#### DATA FOR ANALYSIS
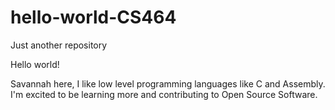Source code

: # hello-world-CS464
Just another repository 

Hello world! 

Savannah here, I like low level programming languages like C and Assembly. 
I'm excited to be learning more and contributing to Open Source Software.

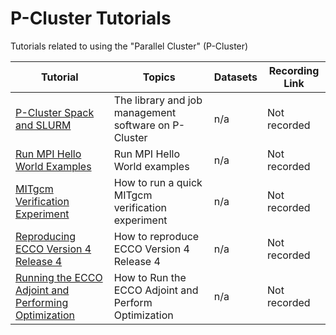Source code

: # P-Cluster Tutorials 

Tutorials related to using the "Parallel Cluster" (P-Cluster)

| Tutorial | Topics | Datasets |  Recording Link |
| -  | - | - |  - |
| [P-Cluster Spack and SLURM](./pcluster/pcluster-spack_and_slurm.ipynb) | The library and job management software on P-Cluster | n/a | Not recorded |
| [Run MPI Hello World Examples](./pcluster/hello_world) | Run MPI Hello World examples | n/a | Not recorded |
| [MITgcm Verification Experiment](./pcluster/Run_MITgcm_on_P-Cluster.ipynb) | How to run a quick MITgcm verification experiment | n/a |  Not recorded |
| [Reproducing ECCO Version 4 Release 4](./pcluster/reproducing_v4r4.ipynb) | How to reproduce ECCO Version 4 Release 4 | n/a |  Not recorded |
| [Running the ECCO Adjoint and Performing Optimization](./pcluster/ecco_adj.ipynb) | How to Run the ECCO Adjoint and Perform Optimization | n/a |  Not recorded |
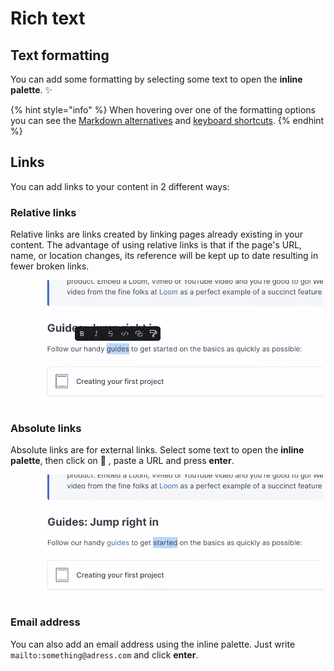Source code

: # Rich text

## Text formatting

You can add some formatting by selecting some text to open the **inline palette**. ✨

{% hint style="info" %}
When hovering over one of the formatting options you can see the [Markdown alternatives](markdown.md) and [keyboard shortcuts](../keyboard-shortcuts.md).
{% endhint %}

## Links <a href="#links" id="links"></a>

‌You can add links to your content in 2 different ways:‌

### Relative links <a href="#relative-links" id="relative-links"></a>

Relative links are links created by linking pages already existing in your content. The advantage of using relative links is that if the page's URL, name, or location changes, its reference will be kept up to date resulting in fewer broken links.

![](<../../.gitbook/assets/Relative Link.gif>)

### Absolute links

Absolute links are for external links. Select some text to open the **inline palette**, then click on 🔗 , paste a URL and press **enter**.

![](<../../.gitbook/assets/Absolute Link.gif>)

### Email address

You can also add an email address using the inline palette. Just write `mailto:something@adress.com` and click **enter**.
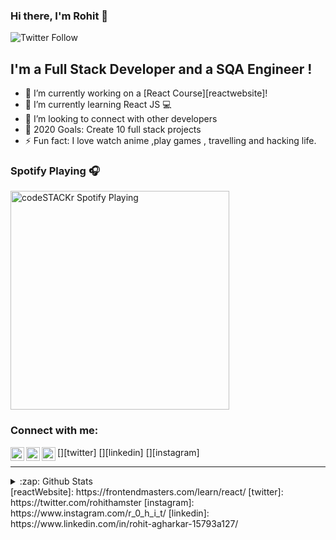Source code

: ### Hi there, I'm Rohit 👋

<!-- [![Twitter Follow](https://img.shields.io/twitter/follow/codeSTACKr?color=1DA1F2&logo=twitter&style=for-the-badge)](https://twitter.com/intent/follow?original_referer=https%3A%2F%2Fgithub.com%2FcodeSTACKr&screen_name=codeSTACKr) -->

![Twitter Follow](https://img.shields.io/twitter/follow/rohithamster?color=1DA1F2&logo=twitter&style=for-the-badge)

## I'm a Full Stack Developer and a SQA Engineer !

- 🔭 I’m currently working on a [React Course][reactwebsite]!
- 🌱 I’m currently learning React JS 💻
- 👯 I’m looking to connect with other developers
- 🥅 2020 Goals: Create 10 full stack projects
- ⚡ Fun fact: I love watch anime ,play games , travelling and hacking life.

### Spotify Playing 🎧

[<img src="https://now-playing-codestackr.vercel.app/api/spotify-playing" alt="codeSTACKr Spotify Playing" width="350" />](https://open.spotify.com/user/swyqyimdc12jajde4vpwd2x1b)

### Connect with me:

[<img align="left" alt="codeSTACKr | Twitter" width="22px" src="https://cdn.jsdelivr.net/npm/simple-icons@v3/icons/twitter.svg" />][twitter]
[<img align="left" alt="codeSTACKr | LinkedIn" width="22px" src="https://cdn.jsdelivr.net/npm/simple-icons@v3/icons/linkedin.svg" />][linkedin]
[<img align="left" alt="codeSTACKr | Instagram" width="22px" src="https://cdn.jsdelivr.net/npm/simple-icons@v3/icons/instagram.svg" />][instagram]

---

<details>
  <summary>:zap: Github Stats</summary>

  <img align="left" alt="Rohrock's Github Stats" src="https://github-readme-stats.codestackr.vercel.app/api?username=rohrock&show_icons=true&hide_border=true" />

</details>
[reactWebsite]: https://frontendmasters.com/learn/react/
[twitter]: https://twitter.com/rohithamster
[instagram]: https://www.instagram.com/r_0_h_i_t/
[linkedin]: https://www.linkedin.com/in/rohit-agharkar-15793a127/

...

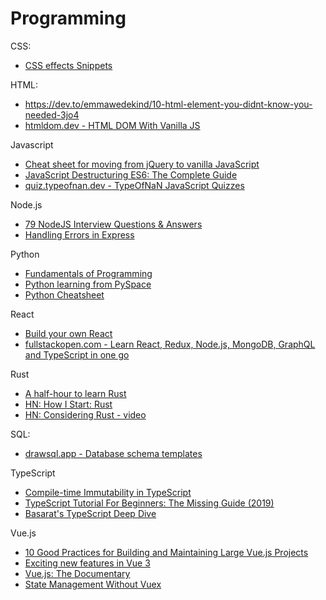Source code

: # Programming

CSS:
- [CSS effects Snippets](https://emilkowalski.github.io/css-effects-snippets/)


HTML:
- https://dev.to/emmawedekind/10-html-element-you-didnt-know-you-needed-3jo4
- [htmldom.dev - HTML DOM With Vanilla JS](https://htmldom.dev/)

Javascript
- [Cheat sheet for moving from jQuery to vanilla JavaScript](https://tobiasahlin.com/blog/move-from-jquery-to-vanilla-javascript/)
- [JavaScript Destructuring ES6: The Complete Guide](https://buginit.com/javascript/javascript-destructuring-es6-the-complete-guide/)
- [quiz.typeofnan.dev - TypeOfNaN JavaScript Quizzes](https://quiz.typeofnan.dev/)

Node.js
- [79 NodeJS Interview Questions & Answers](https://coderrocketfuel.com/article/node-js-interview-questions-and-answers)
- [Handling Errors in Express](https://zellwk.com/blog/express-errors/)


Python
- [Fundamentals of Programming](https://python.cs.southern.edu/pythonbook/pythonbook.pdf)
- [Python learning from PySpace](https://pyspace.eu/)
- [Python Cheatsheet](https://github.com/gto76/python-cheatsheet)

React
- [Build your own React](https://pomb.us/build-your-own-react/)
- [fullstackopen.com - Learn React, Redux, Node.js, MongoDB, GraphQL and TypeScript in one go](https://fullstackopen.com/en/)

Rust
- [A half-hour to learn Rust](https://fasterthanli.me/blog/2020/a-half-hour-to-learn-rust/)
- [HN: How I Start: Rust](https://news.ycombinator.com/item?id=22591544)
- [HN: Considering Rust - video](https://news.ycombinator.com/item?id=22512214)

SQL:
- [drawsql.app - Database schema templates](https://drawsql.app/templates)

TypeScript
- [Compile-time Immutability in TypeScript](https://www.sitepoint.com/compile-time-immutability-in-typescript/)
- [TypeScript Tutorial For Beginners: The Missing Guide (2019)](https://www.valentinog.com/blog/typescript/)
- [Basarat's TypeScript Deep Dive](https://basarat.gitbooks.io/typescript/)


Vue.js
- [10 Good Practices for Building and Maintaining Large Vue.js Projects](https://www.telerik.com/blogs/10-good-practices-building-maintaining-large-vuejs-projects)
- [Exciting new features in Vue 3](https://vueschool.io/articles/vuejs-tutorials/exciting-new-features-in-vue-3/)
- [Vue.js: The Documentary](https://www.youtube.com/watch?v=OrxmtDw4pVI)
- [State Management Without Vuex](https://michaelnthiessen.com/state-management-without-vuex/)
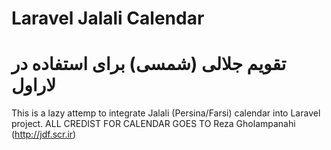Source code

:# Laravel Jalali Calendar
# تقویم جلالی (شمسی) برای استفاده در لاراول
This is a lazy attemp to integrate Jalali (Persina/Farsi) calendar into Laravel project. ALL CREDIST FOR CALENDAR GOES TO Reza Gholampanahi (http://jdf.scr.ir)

#### TRY IT
An exact number is called for here: how many lines across the records contain the word "formatting". Nothing else belongs in the answer.

#### RESPONSE AREA
3